WHAT THE TASK REQUIRES | Only a number is expected: how many lines in these records mention the word "events"?

==== PROVIDED DATA ====

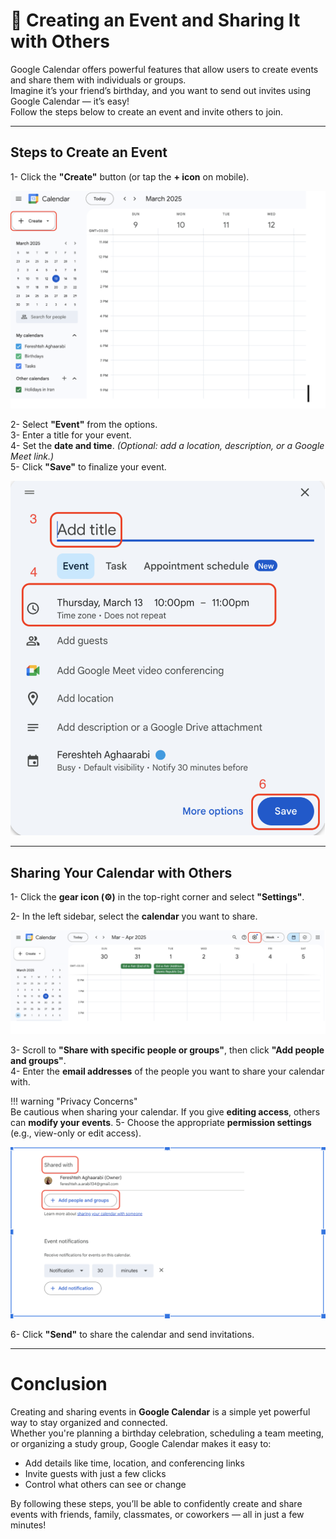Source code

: # 📆 Creating an Event and Sharing It with Others

Google Calendar offers powerful features that allow users to create events and share them with individuals or groups.  
Imagine it’s your friend’s birthday, and you want to send out invites using Google Calendar — it’s easy!  
Follow the steps below to create an event and invite others to join.

---

## Steps to Create an Event

1- Click the **"Create"** button (or tap the **+ icon** on mobile).

![Google Calendar Create Event Screenshot](images/Screenshot1.png "Create An Event")


2- Select **"Event"** from the options.  
3- Enter a title for your event.  
4- Set the **date and time**. *(Optional: add a location, description, or a Google Meet link.)*  
5- Click **"Save"** to finalize your event.

![Google Calendar Sebd Event Screenshot](images/Screenshot4.png)

---

## Sharing Your Calendar with Others

1- Click the **gear icon (⚙️)** in the top-right corner and select **"Settings"**.   

  

2- In the left sidebar, select the **calendar** you want to share.  

![Google Calendar Create Event Screenshot](images/Screenshot2.png "Create Title and save the changes")

3- Scroll to **"Share with specific people or groups"**, then click **"Add people and groups"**.  
4- Enter the **email addresses** of the people you want to share your calendar with. 

!!! warning "Privacy Concerns"  
    Be cautious when sharing your calendar. If you give **editing access**, others can **modify your events**. 
5- Choose the appropriate **permission settings** (e.g., view-only or edit access).  

![Google Calendar CShare Event Screenshot](images/Screenshot3.png "Share an Event")

6- Click **"Send"** to share the calendar and send invitations.


---

# Conclusion  

Creating and sharing events in **Google Calendar** is a simple yet powerful way to stay organized and connected.  
Whether you're planning a birthday celebration, scheduling a team meeting, or organizing a study group, Google Calendar makes it easy to:

- Add details like time, location, and conferencing links  
- Invite guests with just a few clicks  
- Control what others can see or change

By following these steps, you’ll be able to confidently create and share events with friends, family, classmates, or coworkers — all in just a few minutes!
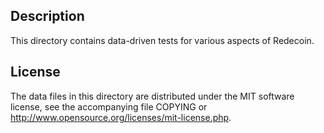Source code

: Description
------------

This directory contains data-driven tests for various aspects of Redecoin.

License
--------

The data files in this directory are distributed under the MIT software
license, see the accompanying file COPYING or
http://www.opensource.org/licenses/mit-license.php.

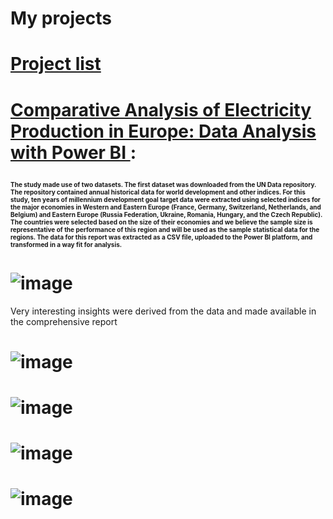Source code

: # My projects
# <a href = "https://github.com/pappykkay"> Project list </a>
# <a href = "https://github.com/pappykkay/Data-Visualisation-with-Power-BI"> Comparative Analysis of Electricity Production in Europe: Data Analysis with Power BI </a>: <p><font size="1">The study made use of two datasets. The first dataset was downloaded from the UN Data repository.  The repository contained annual historical data for world development and other indices. For this study, ten years of millennium development goal target data were extracted using selected indices for the major economies in Western and Eastern Europe (France, Germany, Switzerland, Netherlands, and Belgium) and Eastern Europe (Russia Federation, Ukraine, Romania, Hungary, and the Czech Republic). The countries were selected based on the size of their economies and we believe the sample size is representative of the performance of this region and will be used as the sample statistical data for the regions. The data for this report was extracted as a CSV file, uploaded to the Power BI platform, and transformed in a way fit for analysis. </p></font>
# ![image](https://github.com/pappykkay/papp.github.io/assets/119144075/c7d11c65-347d-49b6-a728-1d3871207c13)


<p>Very interesting insights were derived from the data and made available in the comprehensive report</p>

# ![image](https://github.com/pappykkay/koladeyanju.github.io/assets/119144075/7eb6b290-4a5b-48db-a6af-e3be4630e1fc)

# ![image](https://github.com/pappykkay/koladeyanju.github.io/assets/119144075/1f881008-8ad3-4ff8-9957-b7a210468035)

# ![image](https://github.com/pappykkay/koladeyanju.github.io/assets/119144075/30a0004f-b403-4a9f-b38b-be4c8ede8a31)

# ![image](https://github.com/pappykkay/koladeyanju.github.io/assets/119144075/5a7fca0b-352a-4277-8c56-59bc4eb9aa88)

#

====

SOLUTION | 4